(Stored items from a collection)
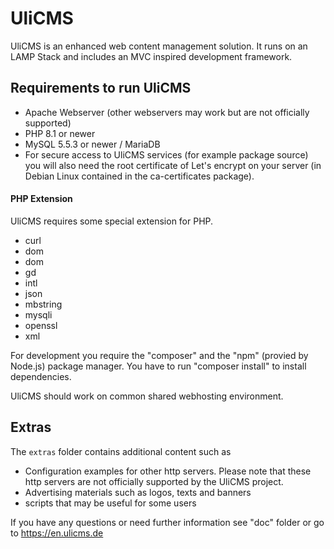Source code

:# UliCMS
UliCMS is an enhanced web content management solution.
It runs on an LAMP Stack and includes an MVC inspired development framework.

## Requirements to run UliCMS
   * Apache Webserver (other webservers may work but are not officially supported)
   * PHP 8.1 or newer
   * MySQL 5.5.3 or newer / MariaDB
   * For secure access to UliCMS services (for example package source) you will also need the root certificate of Let's encrypt on your server (in Debian Linux contained in the ca-certificates package).

#### PHP Extension
UliCMS requires some special extension for PHP.

   * curl
   * dom
   * dom
   * gd
   * intl
   * json
   * mbstring
   * mysqli
   * openssl
   * xml

For development you require the "composer" and the "npm" (provied by Node.js) package manager.
You have to run "composer install" to install dependencies.

UliCMS should work on common shared webhosting environment.

## Extras

The `extras` folder contains additional content such as

* Configuration examples for other http servers.
Please note that these http servers are not officially supported by the UliCMS project.
* Advertising materials such as logos, texts and banners
* scripts that may be useful for some users

If you have any questions or need further information see "doc" folder or go to https://en.ulicms.de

▸ Exercise
Your answer must be the lines from the opening line of the entries through the line holding "## Requirements to run UliCMS", written out exactly and without any picture.

▸ Answer space
Source code

:# UliCMS
UliCMS is an enhanced web content management solution.
It runs on an LAMP Stack and includes an MVC inspired development framework.

## Requirements to run UliCMS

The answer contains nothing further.